Extreme event analysis using quantile regression
What do you do when variability increases, but the mean remains unchanged? Typical regression techniques would miss the shifts! Image credit: IPCCClimate change will increase the frequency and severity of extreme events. Unfortunately, modeling extreme events is hard. First, you need a lot of data. Second, most statistical models are not designed for extreme events. Third, those extreme event models that do exist have a high barrier to entry. Here I’ll discuss a model I have found very helpful in my research to tackle these challenges: quantile regression.
Why quantile regression?
- Flexibly explore different parts of the target distribution (e.g. the tails)
- Detect changes in mean, variability, and skew
- Utilize the full dataset
- Robust to outliers
- Easy implementation thanks to quantreg package in R
Most standard statistical methods are well suited to analyzing changes in the mean. But, what happens when there are changes in variability? The opening graphic above from the IPCC demonstrates one such use case of quantile regression. Standard linear regression would report no trend in the mean, from which you might assume there is no trend in extreme events, hugely underestimating your climate risk.
Detecting changes in distribution shapes
Let’s walk through a few examples of shifts in the shape of the distribution, what they mean for extreme events, and how you would measure them with respect to different quantile trends.
Here I will consider trends in the 10th, 50th (median), and 90th percentiles. I have seen other applications use the 5th and 95th percentiles instead, which look at trends in even more rare events. My word of caution is that your dataset should increase in size as you explore more and more extreme quantiles.

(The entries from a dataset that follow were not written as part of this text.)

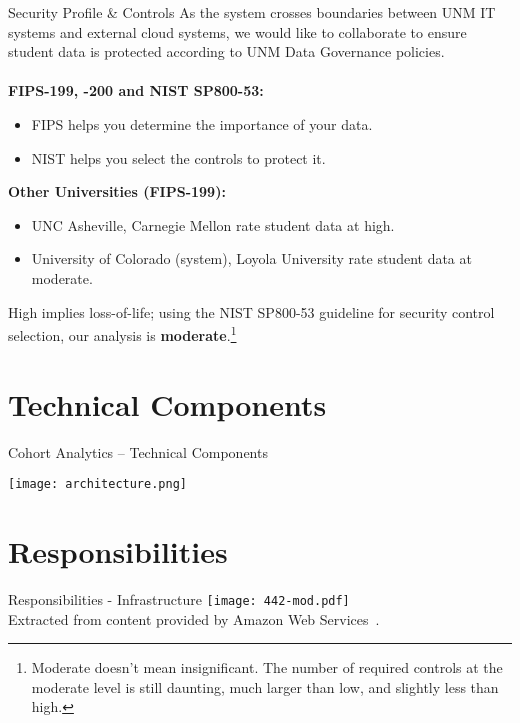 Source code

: \documentclass[t,handout]{beamer}   %
\begin{document}
\begin{frame}{Security Profile \& Controls}%
\vspace*{-0.25in}
As the system crosses boundaries between UNM IT systems and external cloud systems, we would like to collaborate to ensure student data is protected according to UNM Data Governance policies.~\\~\\
\pause
\textbf{FIPS-199, -200 and NIST SP800-53:}
{\small
\begin{itemize}
\item FIPS helps you determine the importance of your data. 
\item NIST helps you select the controls to protect it.
\end{itemize}
}
\pause
\textbf{Other Universities (FIPS-199):}%
\begin{itemize}
\item UNC Asheville, Carnegie Mellon rate student data at high.
\item University of Colorado (system), Loyola University rate student data at moderate.
\end{itemize}
\pause
\vspace*{0.1in}
High implies loss-of-life; using the NIST SP800-53 guideline for security control selection, our analysis is {\bf moderate}.\footnote{Moderate doesn't mean insignificant. The number of required controls at the moderate level is still daunting, much larger than low, and slightly less than high.}
\end{frame}

\section{Technical Components}%
\begin{frame}{Cohort Analytics -- Technical Components}
\vspace*{0.25in}
  \centerline{\texttt{[image: architecture.png]}}
\end{frame}

\section{Responsibilities}%
\begin{frame}{Responsibilities - Infrastructure}
 	\texttt{[image: 442-mod.pdf]} \\
 	{\tiny Extracted from content provided by Amazon Web Services~.}
\end{frame}
\end{document}
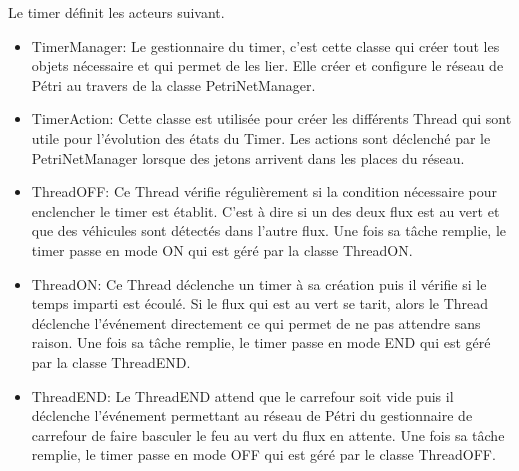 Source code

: Le timer définit les acteurs suivant.

\begin{itemize}
\item TimerManager: Le gestionnaire du timer, c'est cette classe qui créer tout les objets nécessaire et qui permet de les lier. Elle créer et configure le réseau de Pétri au travers de la classe PetriNetManager.
\item TimerAction: Cette classe est utilisée pour créer les différents Thread qui sont utile pour l'évolution des états du Timer. Les actions sont déclenché par le PetriNetManager lorsque des jetons arrivent dans les places du réseau.
\item ThreadOFF: Ce Thread vérifie régulièrement si la condition nécessaire pour enclencher le timer est établit. C'est à dire si un des deux flux est au vert et que des véhicules sont détectés dans l'autre flux. Une fois sa tâche remplie, le timer passe en mode ON qui est géré par la classe ThreadON.
\item ThreadON: Ce Thread déclenche un timer à sa création puis il vérifie si le temps imparti est écoulé. Si le flux qui est au vert se tarit, alors le Thread déclenche l'événement directement ce qui permet de ne pas attendre sans raison. Une fois sa tâche remplie, le timer passe en mode END qui est géré par la classe ThreadEND.
\item ThreadEND: Le ThreadEND attend que le carrefour soit vide puis il déclenche l'événement permettant au réseau de Pétri du gestionnaire de carrefour de faire basculer le feu au vert du flux en attente. Une fois sa tâche remplie, le timer passe en mode OFF qui est géré par le classe ThreadOFF.
\end{itemize}
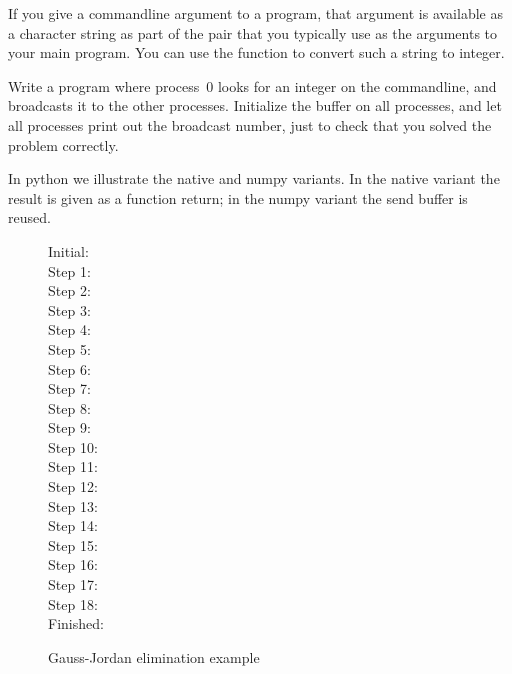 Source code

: 

\begin{exercise}
  \label{ex:argv-bcast}
  If you give a commandline argument to a program, that argument is available
  as a character string as part of the  pair that you typically use
  as the arguments to your main program. You can use the function  to
  convert such a string to integer.

  Write a program where process~0 looks for an integer on the commandline, and
  broadcasts it to the other processes. Initialize the buffer on all processes, and
  let all processes print out the broadcast number,
  just to check that you solved the problem correctly.
\end{exercise}

In python we illustrate the native and numpy variants. In the native
variant the result is given as a function return; in the numpy variant
the send buffer is reused.
%

\begin{figure}[p]
  \tiny
  \begin{multicols}{3}
    Initial:\\ \nobreak
    Step 1:\\ \nobreak
    Step 2:\\ \nobreak
    Step 3:\\ \nobreak
    Step 4:\\ \nobreak
    Step 5:\\ \nobreak
    Step 6:\\ \nobreak
    Step 7:\\ \nobreak
    Step 8:\\ \nobreak
    Step 9:\\ \nobreak
    Step 10:\\ \nobreak
    Step 11:\\ \nobreak
    Step 12:\\ \nobreak
    Step 13:\\ \nobreak
    Step 14:\\ \nobreak
    Step 15:\\ \nobreak
    Step 16:\\ \nobreak
    Step 17:\\ \nobreak
    Step 18:\\ \nobreak
    Finished:\\ \nobreak
  \end{multicols}
  \caption{Gauss-Jordan elimination example}
  \label{fig:gauss-jordan-ex}
\end{figure}

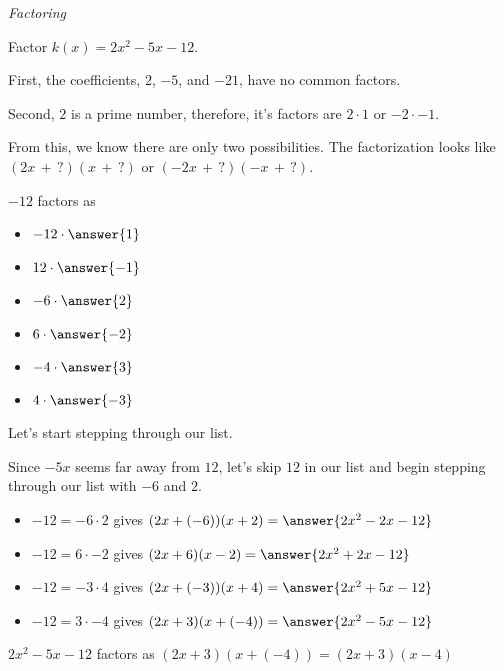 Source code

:\documentclass{ximera}
\begin{document}
\begin{example} \textit{Factoring}

Factor $k(x) = 2 x^2 - 5 x - 12$.


\begin{explanation}

First, the coefficients, $2$, $-5$, and $-21$, have no common factors.


Second, $2$ is a prime number, therefore, it's factors are $2 \cdot 1$ or $-2 \cdot -1$.

From this, we know there are only two possibilities. The factorization looks like $(2 x \, + \, ?) (x \, + \, ?)$ or $(-2 x \, + \, ?) (-x \, + \, ?)$.






$-12$ factors as 
\begin{itemize}
\item $-12 \cdot \answer{1}$
\item $12 \cdot \answer{-1}$
\item $-6 \cdot \answer{2}$
\item $6 \cdot \answer{-2}$
\item $-4 \cdot \answer{3}$
\item $4 \cdot \answer{-3}$  
\end{itemize}



Let's start stepping through our list.

Since $-5 x$ seems far away from $12$, let's skip $12$ in our list and begin stepping through our list with $-6$ and $2$.

\begin{itemize}

\item $-12 = -6 \cdot 2$ gives $(2 x + (-6)) (x + 2) = \answer{2 x^2 - 2 x - 12}$
\item $-12 = 6 \cdot -2$ gives $(2 x + 6) (x - 2) = \answer{2 x^2 + 2 x -12}$
\item $-12 = -3 \cdot 4$ gives $(2 x + (-3)) (x + 4) = \answer{2 x^2 + 5 x - 12}$
\item $-12 = 3 \cdot -4$ gives $(2 x + 3) (x + (-4)) = \answer{2 x^2 - 5 x -12}$
\end{itemize}

$2 x^2 - 5 x - 12$ factors as $(2 x + 3) (x + (-4)) = (2 x + 3)(x - 4)$


\end{explanation}
\end{example}
\end{document}

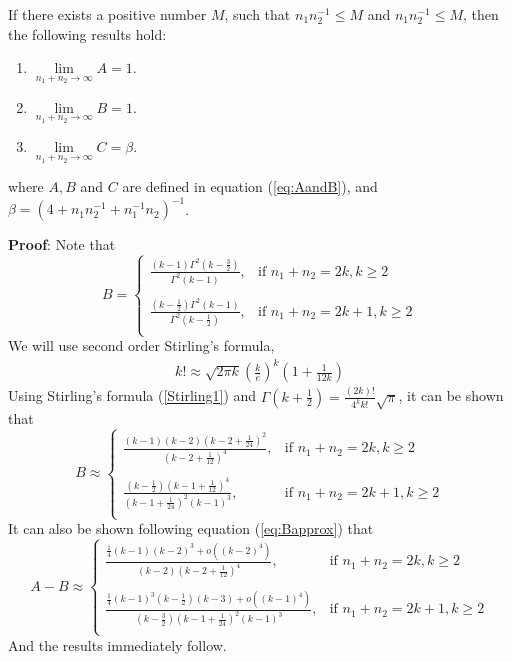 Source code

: \begin{lemma}\label{lemmaLimit}
	If there exists a positive number $M$, such that  $n_1n_2^{-1}\leq M$ and $n_1n_2^{-1}\leq 
	M$, then the following results hold:
	\begin{enumerate}
		\item $\lim\limits_{n_1 + n_2\rightarrow \infty} A = 1$.
		\item $\lim\limits_{n_1 + n_2\rightarrow \infty} B = 1$.
		\item $\lim\limits_{n_1 + n_2\rightarrow \infty} C = \beta.$
	\end{enumerate}
	where  $A, B$ and $C$ are defined in equation (\ref{eq:AandB}), and $\beta= (4 + 
	n_1n_2^{-1} + n_1^{-1}n_2)^{-1}$. 
\end{lemma}
\textbf{Proof}: Note that 
\begin{equation}
B = 
\begin{cases}
\frac{(k-1)\Gamma^2(k- \frac{3}{2})}{\Gamma^2(k-1)},& \text{if } n_1 + n_2 = 2k, k\geq 2 \\
~\\
\frac{(k-\frac{1}{2})\Gamma^2(k- 1)}{\Gamma^2(k-\frac{1}{2})},& \text{if } n_1 + n_2 = 2k+1, 
k\geq 2 \\
\end{cases}
\end{equation}
We will use second order Stirling's formula,
\begin{align}\label{Stirling1}
k! \approx \sqrt{2\pi k}\left(\frac{k}{e}\right)^k(1 + \frac{1}{12k})
\end{align}
Using Stirling's formula (\ref{Stirling1}) and  $\Gamma(k + \frac{1}{2}) =
\frac{(2k)!}{4^kk!}\sqrt{\pi}$, it can be shown that 
\begin{equation}\label{eq:Bapprox}
B \approx  
\begin{cases}
\frac{(k-1)(k-2)(k-2 + \frac{1}{24})^2}{(k-2 + \frac{1}{12})^4},& \text{if } n_1 + n_2 = 2k, 
k\geq 2 \\
~\\
\frac{(k-\frac{1}{2})(k - 1 + \frac{1}{12})^4}{(k-1+ \frac{1}{24})^2(k-1)^3},& \text{if } n_1 + 
n_2 = 2k+1, k\geq 2 \\
\end{cases}
\end{equation}
It can also be shown following equation (\ref{eq:Bapprox}) that
\begin{equation}\label{eq:AminusB}
A- B \approx  
\begin{cases}
\frac{\frac{1}{4}(k-1)(k-2)^3 + o((k-2)^4)}{(k-2)(k-2 + \frac{1}{12})^4},& \text{if } n_1 + n_2 
= 2k, k\geq 2 \\
~\\
\frac{\frac{1}{4}(k-1)^3(k-\frac{1}{2})(k-3) + o((k-1)^4)}{(k-\frac{3}{2})(k-1+ 
	\frac{1}{24})^2(k-1)^3},& \text{if } n_1 + n_2 = 2k+1, k\geq 2 \\
\end{cases}
\end{equation}
And the results immediately follow.

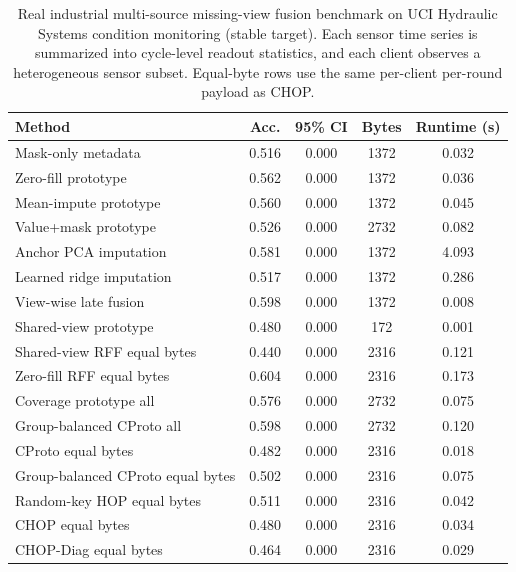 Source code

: \begin{table}[t]
\centering
\caption{Real industrial multi-source missing-view fusion benchmark on UCI Hydraulic Systems condition monitoring (stable target). Each sensor time series is summarized into cycle-level readout statistics, and each client observes a heterogeneous sensor subset. Equal-byte rows use the same per-client per-round payload as CHOP.}
\label{tab:if-hydraulic-fusion}
\scriptsize
\setlength{\tabcolsep}{3pt}
\renewcommand{\arraystretch}{0.94}
\begin{tabular}{lcccc}
\toprule
Method & Acc. & 95\% CI & Bytes & Runtime (s) \\
\midrule
Mask-only metadata & 0.516 & 0.000 & 1372 & 0.032 \\
Zero-fill prototype & 0.562 & 0.000 & 1372 & 0.036 \\
Mean-impute prototype & 0.560 & 0.000 & 1372 & 0.045 \\
Value+mask prototype & 0.526 & 0.000 & 2732 & 0.082 \\
Anchor PCA imputation & 0.581 & 0.000 & 1372 & 4.093 \\
Learned ridge imputation & 0.517 & 0.000 & 1372 & 0.286 \\
View-wise late fusion & 0.598 & 0.000 & 1372 & 0.008 \\
Shared-view prototype & 0.480 & 0.000 & 172 & 0.001 \\
Shared-view RFF equal bytes & 0.440 & 0.000 & 2316 & 0.121 \\
Zero-fill RFF equal bytes & 0.604 & 0.000 & 2316 & 0.173 \\
Coverage prototype all & 0.576 & 0.000 & 2732 & 0.075 \\
Group-balanced CProto all & 0.598 & 0.000 & 2732 & 0.120 \\
CProto equal bytes & 0.482 & 0.000 & 2316 & 0.018 \\
Group-balanced CProto equal bytes & 0.502 & 0.000 & 2316 & 0.075 \\
Random-key HOP equal bytes & 0.511 & 0.000 & 2316 & 0.042 \\
CHOP equal bytes & 0.480 & 0.000 & 2316 & 0.034 \\
CHOP-Diag equal bytes & 0.464 & 0.000 & 2316 & 0.029 \\
\bottomrule
\end{tabular}
\end{table}
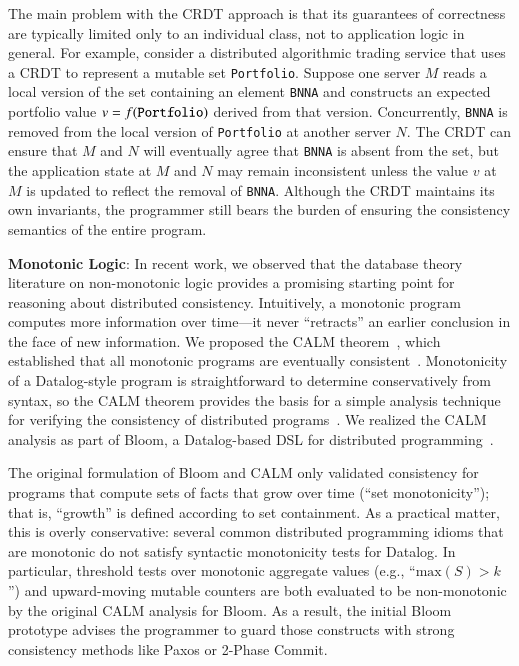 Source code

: The main problem with the CRDT approach is that its guarantees of correctness are typically limited only to an individual class, not to application logic in general. For example, consider a distributed algorithmic trading service that uses a CRDT to represent a mutable set \texttt{Portfolio}. Suppose one server $M$ reads a local version of the set containing an element \texttt{BNNA} and constructs an expected portfolio value $v = f(\mbox{\texttt{Portfolio}})$ derived from that version. Concurrently, \texttt{BNNA} is removed from the local version of \texttt{Portfolio} at another server $N$. The CRDT can ensure that $M$ and $N$ will eventually agree that \texttt{BNNA} is absent from the set, but the application state at $M$ and $N$ may remain inconsistent unless the value $v$ at $M$ is updated to reflect the removal of \texttt{BNNA}. Although the CRDT maintains its own invariants, the programmer still bears the burden of ensuring the consistency semantics of the entire program.

\vspace{0.5em}
\noindent \textbf{Monotonic Logic}: In recent work, we observed that the database theory literature on non-monotonic logic provides a promising starting point for reasoning about distributed consistency. Intuitively, a monotonic program computes more information over time---it never ``retracts'' an earlier conclusion in the face of new information. We proposed the CALM theorem~\cite{Hellerstein2010}, which established that all monotonic programs are eventually consistent~\cite{Ameloot2011}. Monotonicity of a Datalog-style program is straightforward to determine conservatively from syntax, so the CALM theorem provides the basis for a simple analysis technique for verifying the consistency of distributed programs~\cite{Alvaro2011}. We realized the CALM analysis as part of Bloom, a Datalog-based DSL for distributed programming~\cite{bloom}.

The original formulation of Bloom and CALM only validated consistency for programs that compute sets of facts that grow over time (``set monotonicity''); that is, ``growth'' is defined according to set containment. As a practical matter, this is overly conservative: several common distributed programming idioms that are monotonic do not satisfy syntactic monotonicity tests for Datalog. In particular, threshold tests over monotonic aggregate values (e.g., ``$\textrm{max}(S) > k$'') and upward-moving mutable counters are both evaluated to be non-monotonic by the original CALM analysis for Bloom.  As a result, the initial Bloom prototype advises the programmer to guard those constructs with strong consistency methods like Paxos or 2-Phase Commit. 

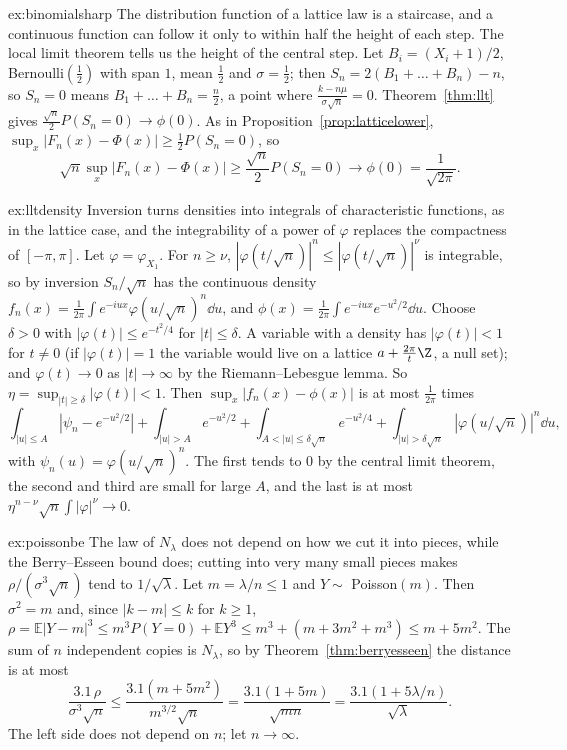 \begin{solution}{ex:binomialsharp}
\idea The distribution function of a lattice law is a staircase, and a continuous function can follow it only to within half the height of each step.
The local limit theorem tells us the height of the central step.
\writeup Let $B_i=(X_i+1)/2$, Bernoulli$(\frac12)$ with span $1$, mean $\frac12$ and $\sigma=\frac12$; then $S_n=2(B_1+\dots+B_n)-n$, so $S_n=0$ means
$B_1+\dots+B_n=\frac n2$, a point where $\frac{k-n\mu}{\sigma\sqrt n}=0$. Theorem~\ref{thm:llt} gives $\frac{\sqrt n}2P(S_n=0)\to\phi(0)$. As in
Proposition~\ref{prop:latticelower}, $\sup_x|F_n(x)-\Phi(x)|\ge\frac12P(S_n=0)$, so
\[
\sqrt n\sup_x|F_n(x)-\Phi(x)|\ge\frac{\sqrt n}2P(S_n=0)\to\phi(0)=\frac1{\sqrt{2\pi}}.
\]
\end{solution}

\begin{solution}{ex:lltdensity}
\idea Inversion turns densities into integrals of characteristic functions, as in the lattice case, and the integrability of a power of $\varphi$
replaces the compactness of $[-\pi,\pi]$.
\writeup Let $\varphi=\varphi_{X_1}$. For $n\ge\nu$, $|\varphi(t/\sqrt n)|^n\le|\varphi(t/\sqrt n)|^\nu$ is integrable, so by inversion $S_n/\sqrt n$ has the continuous
density $f_n(x)=\frac1{2\pi}\int e^{-iux}\varphi(u/\sqrt n)^n\dd u$, and $\phi(x)=\frac1{2\pi}\int e^{-iux}e^{-u^2/2}\dd u$. Choose $\delta>0$ with
$|\varphi(t)|\le e^{-t^2/4}$ for $|t|\le\delta$. A variable with a density has $|\varphi(t)|<1$ for $t\ne0$ (if $|\varphi(t)|=1$ the variable would live on a
lattice $a+\frac{2\pi}t\Z$, a null set); and $\varphi(t)\to0$ as $|t|\to\infty$ by the Riemann--Lebesgue lemma. So $\eta=\sup_{|t|\ge\delta}|\varphi(t)|<1$.
Then $\sup_x|f_n(x)-\phi(x)|$ is at most $\frac1{2\pi}$ times
\[
\int_{|u|\le A}|\psi_n-e^{-u^2/2}|+\int_{|u|>A}e^{-u^2/2}+\int_{A<|u|\le\delta\sqrt n}e^{-u^2/4}+\int_{|u|>\delta\sqrt n}|\varphi(u/\sqrt n)|^n\dd u,
\]
with $\psi_n(u)=\varphi(u/\sqrt n)^n$. The first tends to $0$ by the central limit theorem, the second and third are small for large $A$, and the last is at
most $\eta^{n-\nu}\sqrt n\int|\varphi|^\nu\to0$.
\end{solution}

\begin{solution}{ex:poissonbe}
\idea The law of $N_\lambda$ does not depend on how we cut it into pieces, while the Berry--Esseen bound does; cutting into very many small pieces makes
$\rho/(\sigma^3\sqrt n)$ tend to $1/\sqrt\lambda$.
\writeup Let $m=\lambda/n\le1$ and $Y\sim$ Poisson$(m)$. Then $\sigma^2=m$ and, since $|k-m|\le k$ for $k\ge1$,
$\rho=\mathbb E|Y-m|^3\le m^3P(Y=0)+\mathbb EY^3\le m^3+(m+3m^2+m^3)\le m+5m^2$. The sum of $n$ independent copies is $N_\lambda$, so by Theorem~\ref{thm:berryesseen}
the distance is at most
\[
\frac{3.1\,\rho}{\sigma^3\sqrt n}\le\frac{3.1(m+5m^2)}{m^{3/2}\sqrt n}=\frac{3.1(1+5m)}{\sqrt{mn}}=\frac{3.1(1+5\lambda/n)}{\sqrt\lambda}.
\]
The left side does not depend on $n$; let $n\to\infty$.
\end{solution}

The first scenario is a simple shift in the mean/median (a). This is the default assumption of most trend analyses I have seen in climate sciences. For shifts towards warmer weather, this means more hot extremes and fewer cold extremes. The 10th, 50th, and 90th percentile trends are all positive and roughly equal to each other. Easy!

The second scenario portrays a shift in the median towards warmer conditions along with an increase in variability. This would be the worst case if we are considering temperatures, with an essentially completely new thermal regime. The new regime has a far greater likelihood of extreme warm temperatures. Here the 90th percentile trend exceeds the 50th, which itself exceeds the 10th.

The third scenario portrays a shift in the median towards warmer conditions along with an increase in variability and a change in skew. Skewness can essentially be though of as a measure of distribution symmetry. Skewness is particularly relevant when the initial distributions are not normal, such as with precipitation and tropical cyclone (hurricane) speeds. In the scenario depicted above, subtle changes in the median belie massive increases in the risk of hot extremes. The expansion of variability here is driven primarily by increases in hot extremes.
Application to river temperatures
As part of my PhD, I was interested in how rivers and streams have already responded to climate change. I conducted a trend analysis using quantile regression at 149 rivers across the U.S. utilizing daily water temperature data provided by the U.S. Geological Survey.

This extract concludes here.